**WHAT IS EXPECTED**
As you look over the data below, please find each line where the word "headerCurrent" appears, then copy it.
---*---
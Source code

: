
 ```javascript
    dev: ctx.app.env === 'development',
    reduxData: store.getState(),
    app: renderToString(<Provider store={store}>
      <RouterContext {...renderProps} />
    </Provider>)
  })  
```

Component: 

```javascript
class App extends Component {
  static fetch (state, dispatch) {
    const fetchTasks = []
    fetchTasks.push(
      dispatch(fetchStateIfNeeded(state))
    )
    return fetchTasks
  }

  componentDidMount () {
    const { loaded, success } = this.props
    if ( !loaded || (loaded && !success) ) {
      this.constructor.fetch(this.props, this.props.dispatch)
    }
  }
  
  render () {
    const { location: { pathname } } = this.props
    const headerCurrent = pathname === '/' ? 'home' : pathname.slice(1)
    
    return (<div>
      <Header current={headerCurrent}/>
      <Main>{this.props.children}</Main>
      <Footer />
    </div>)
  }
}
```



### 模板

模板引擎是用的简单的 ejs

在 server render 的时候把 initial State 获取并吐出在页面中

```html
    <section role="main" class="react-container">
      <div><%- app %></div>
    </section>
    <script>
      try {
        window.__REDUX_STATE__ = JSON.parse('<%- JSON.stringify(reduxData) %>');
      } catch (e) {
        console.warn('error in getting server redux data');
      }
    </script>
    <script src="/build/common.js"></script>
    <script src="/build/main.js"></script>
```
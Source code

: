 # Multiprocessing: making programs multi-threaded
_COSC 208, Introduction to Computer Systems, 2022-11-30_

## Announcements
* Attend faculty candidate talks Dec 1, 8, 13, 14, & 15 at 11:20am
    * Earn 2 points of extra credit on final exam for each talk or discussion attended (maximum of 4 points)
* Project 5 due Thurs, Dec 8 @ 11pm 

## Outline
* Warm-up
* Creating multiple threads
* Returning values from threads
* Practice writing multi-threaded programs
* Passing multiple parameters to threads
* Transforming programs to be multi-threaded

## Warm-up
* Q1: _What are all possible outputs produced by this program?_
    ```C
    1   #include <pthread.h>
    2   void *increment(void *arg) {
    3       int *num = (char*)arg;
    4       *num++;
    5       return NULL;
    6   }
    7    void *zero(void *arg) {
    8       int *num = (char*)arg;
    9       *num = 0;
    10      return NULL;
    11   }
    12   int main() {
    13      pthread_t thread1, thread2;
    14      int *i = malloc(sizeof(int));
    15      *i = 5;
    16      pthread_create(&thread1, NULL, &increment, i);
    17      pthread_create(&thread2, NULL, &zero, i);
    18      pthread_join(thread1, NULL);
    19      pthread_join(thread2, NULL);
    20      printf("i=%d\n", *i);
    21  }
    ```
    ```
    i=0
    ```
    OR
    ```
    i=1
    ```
---*---
**RESULT BELOW**
    const headerCurrent = pathname === '/' ? 'home' : pathname.slice(1)
      <Header current={headerCurrent}/>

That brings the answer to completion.